>>

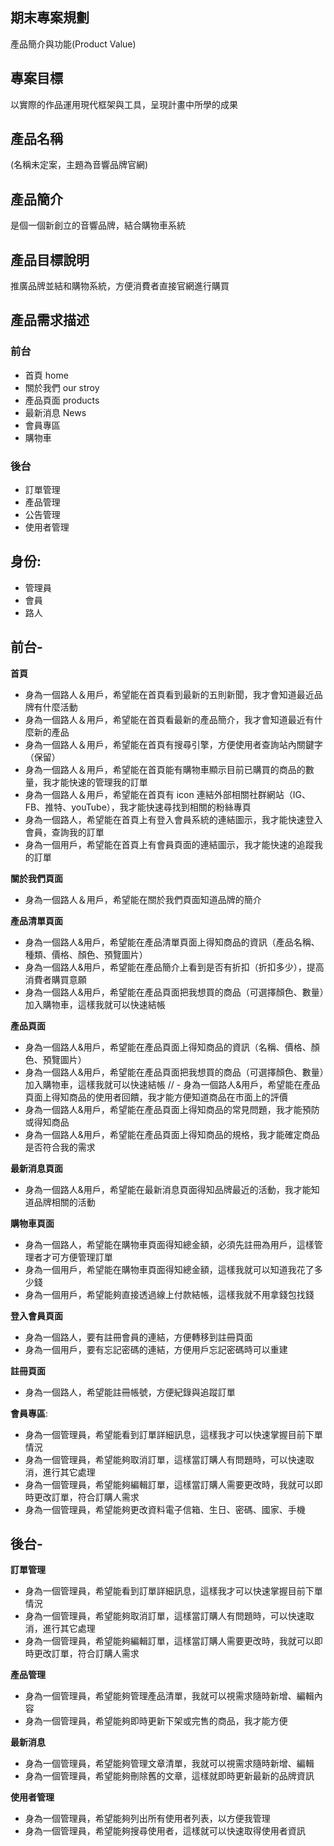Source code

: ## 期末專案規劃

產品簡介與功能(Product Value)
## 專案目標
以實際的作品運用現代框架與工具，呈現計畫中所學的成果

## 產品名稱
(名稱未定案，主題為音響品牌官網)

## 產品簡介
是個一個新創立的音響品牌，結合購物車系統

## 產品目標說明
推廣品牌並結和購物系統，方便消費者直接官網進行購買

## 產品需求描述
### 前台
- 首頁 home
- 關於我們 our stroy
- 產品頁面 products
- 最新消息 News
- 會員專區
- 購物車

### 後台
- 訂單管理
- 產品管理
- 公告管理
- 使用者管理

## 身份:
 - 管理員
 - 會員
 - 路人


## 前台-
**首頁**
- 身為一個路人＆用戶，希望能在首頁看到最新的五則新聞，我才會知道最近品牌有什麼活動
- 身為一個路人＆用戶，希望能在首頁看最新的產品簡介，我才會知道最近有什麼新的產品
- 身為一個路人＆用戶，希望能在首頁有搜尋引擎，方便使用者查詢站內關鍵字 （保留）
- 身為一個路人＆用戶，希望能在首頁能有購物車顯示目前已購買的商品的數量，我才能快速的管理我的訂單
- 身為一個路人＆用戶，希望能在首頁有 icon 連結外部相關社群網站（IG、FB、推特、youTube），我才能快速尋找到相關的粉絲專頁
- 身為一個路人，希望能在首頁上有登入會員系統的連結圖示，我才能快速登入會員，查詢我的訂單
- 身為一個用戶，希望能在首頁上有會員頁面的連結圖示，我才能快速的追蹤我的訂單

**關於我們頁面**
- 身為一個路人＆用戶，希望能在關於我們頁面知道品牌的簡介

**產品清單頁面**
- 身為一個路人&用戶，希望能在產品清單頁面上得知商品的資訊（產品名稱、種類、價格、顏色、預覽圖片）
- 身為一個路人&用戶，希望能在產品簡介上看到是否有折扣（折扣多少），提高消費者購買意願
- 身為一個路人&用戶，希望能在產品頁面把我想買的商品（可選擇顏色、數量）加入購物車，這樣我就可以快速結帳

**產品頁面**
- 身為一個路人&用戶，希望能在產品頁面上得知商品的資訊（名稱、價格、顏色、預覽圖片）
- 身為一個路人&用戶，希望能在產品頁面把我想買的商品（可選擇顏色、數量）加入購物車，這樣我就可以快速結帳
// - 身為一個路人&用戶，希望能在產品頁面上得知商品的使用者回饋，我才能方便知道商品在市面上的評價
- 身為一個路人&用戶，希望能在產品頁面上得知商品的常見問題，我才能預防或得知商品
- 身為一個路人&用戶，希望能在產品頁面上得知商品的規格，我才能確定商品是否符合我的需求

**最新消息頁面**
- 身為一個路人&用戶，希望能在最新消息頁面得知品牌最近的活動，我才能知道品牌相關的活動

**購物車頁面** 
- 身為一個路人，希望能在購物車頁面得知總金額，必須先註冊為用戶，這樣管理者才可方便管理訂單
- 身為一個用戶，希望能在購物車頁面得知總金額，這樣我就可以知道我花了多少錢
- 身為一個用戶，希望能夠直接透過線上付款結帳，這樣我就不用拿錢包找錢

**登入會員頁面** 
- 身為一個路人，要有註冊會員的連結，方便轉移到註冊頁面
- 身為一個用戶，要有忘記密碼的連結，方便用戶忘記密碼時可以重建


**註冊頁面** 
- 身為一個路人，希望能註冊帳號，方便紀錄與追蹤訂單

**會員專區**:
- 身為一個管理員，希望能看到訂單詳細訊息，這樣我才可以快速掌握目前下單情況
- 身為一個管理員，希望能夠取消訂單，這樣當訂購人有問題時，可以快速取消，進行其它處理
- 身為一個管理員，希望能夠編輯訂單，這樣當訂購人需要更改時，我就可以即時更改訂單，符合訂購人需求
- 身為一個管理員，希望能夠更改資料電子信箱、生日、密碼、國家、手機


## 後台-

**訂單管理**
- 身為一個管理員，希望能看到訂單詳細訊息，這樣我才可以快速掌握目前下單情況
- 身為一個管理員，希望能夠取消訂單，這樣當訂購人有問題時，可以快速取消，進行其它處理
- 身為一個管理員，希望能夠編輯訂單，這樣當訂購人需要更改時，我就可以即時更改訂單，符合訂購人需求

**產品管理**
- 身為一個管理員，希望能夠管理產品清單，我就可以視需求隨時新增、編輯內容
- 身為一個管理員，希望能夠即時更新下架或完售的商品，我才能方便


**最新消息**
- 身為一個管理員，希望能夠管理文章清單，我就可以視需求隨時新增、編輯
- 身為一個管理員，希望能夠刪除舊的文章，這樣就即時更新最新的品牌資訊

**使用者管理**
- 身為一個管理員，希望能夠列出所有使用者列表，以方便我管理
- 身為一個管理員，希望能夠搜尋使用者，這樣就可以快速取得使用者資訊


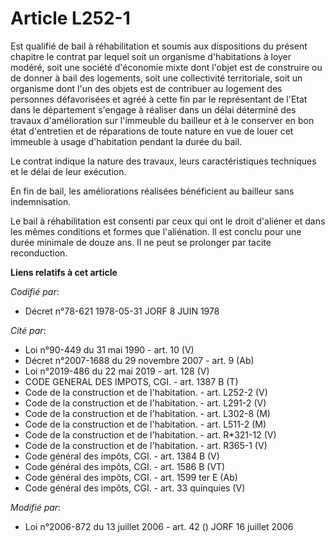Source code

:# Article L252-1

Est qualifié de bail à réhabilitation et soumis aux dispositions du présent chapitre le contrat par lequel soit un organisme
d'habitations à loyer modéré, soit une société d'économie mixte dont l'objet est de construire ou de donner à bail des
logements, soit une collectivité territoriale, soit un organisme dont l'un des objets est de contribuer au logement des
personnes défavorisées et agréé à cette fin par le représentant de l'Etat dans le département s'engage à réaliser dans un
délai déterminé des travaux d'amélioration sur l'immeuble du bailleur et à le conserver en bon état d'entretien et de
réparations de toute nature en vue de louer cet immeuble à usage d'habitation pendant la durée du bail.

Le contrat indique la nature des travaux, leurs caractéristiques techniques et le délai de leur exécution.

En fin de bail, les améliorations réalisées bénéficient au bailleur sans indemnisation.

Le bail à réhabilitation est consenti par ceux qui ont le droit d'aliéner et dans les mêmes conditions et formes que
l'aliénation. Il est conclu pour une durée minimale de douze ans. Il ne peut se prolonger par tacite reconduction.

**Liens relatifs à cet article**

_Codifié par_:

  - Décret n°78-621 1978-05-31 JORF 8 JUIN 1978

_Cité par_:

  - Loi n°90-449 du 31 mai 1990 - art. 10 (V)
  - Décret n°2007-1688 du 29 novembre 2007 - art. 9 (Ab)
  - Loi n°2019-486 du 22 mai 2019 - art. 128 (V)
  - CODE GENERAL DES IMPOTS, CGI. - art. 1387 B (T)
  - Code de la construction et de l'habitation. - art. L252-2 (V)
  - Code de la construction et de l'habitation. - art. L291-2 (V)
  - Code de la construction et de l'habitation. - art. L302-8 (M)
  - Code de la construction et de l'habitation. - art. L511-2 (M)
  - Code de la construction et de l'habitation. - art. R*321-12 (V)
  - Code de la construction et de l'habitation. - art. R365-1 (V)
  - Code général des impôts, CGI. - art. 1384 B (V)
  - Code général des impôts, CGI. - art. 1586 B (VT)
  - Code général des impôts, CGI. - art. 1599 ter E (Ab)
  - Code général des impôts, CGI. - art. 33 quinquies (V)

_Modifié par_:

  - Loi n°2006-872 du 13 juillet 2006 - art. 42 () JORF 16 juillet 2006
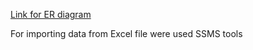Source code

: [Link for ER diagram](https://gitlab.dataart.com/dotnet.internship.kh/so-practice/blob/MSSQL/Docs/Task1/ER_Diagram_Delivery.PNG)

For importing data from Excel file were used SSMS tools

<<

- **What the task asks**:
Find out how many lines above hold "durée". Write only the number.

- **Solution to this problem**:
2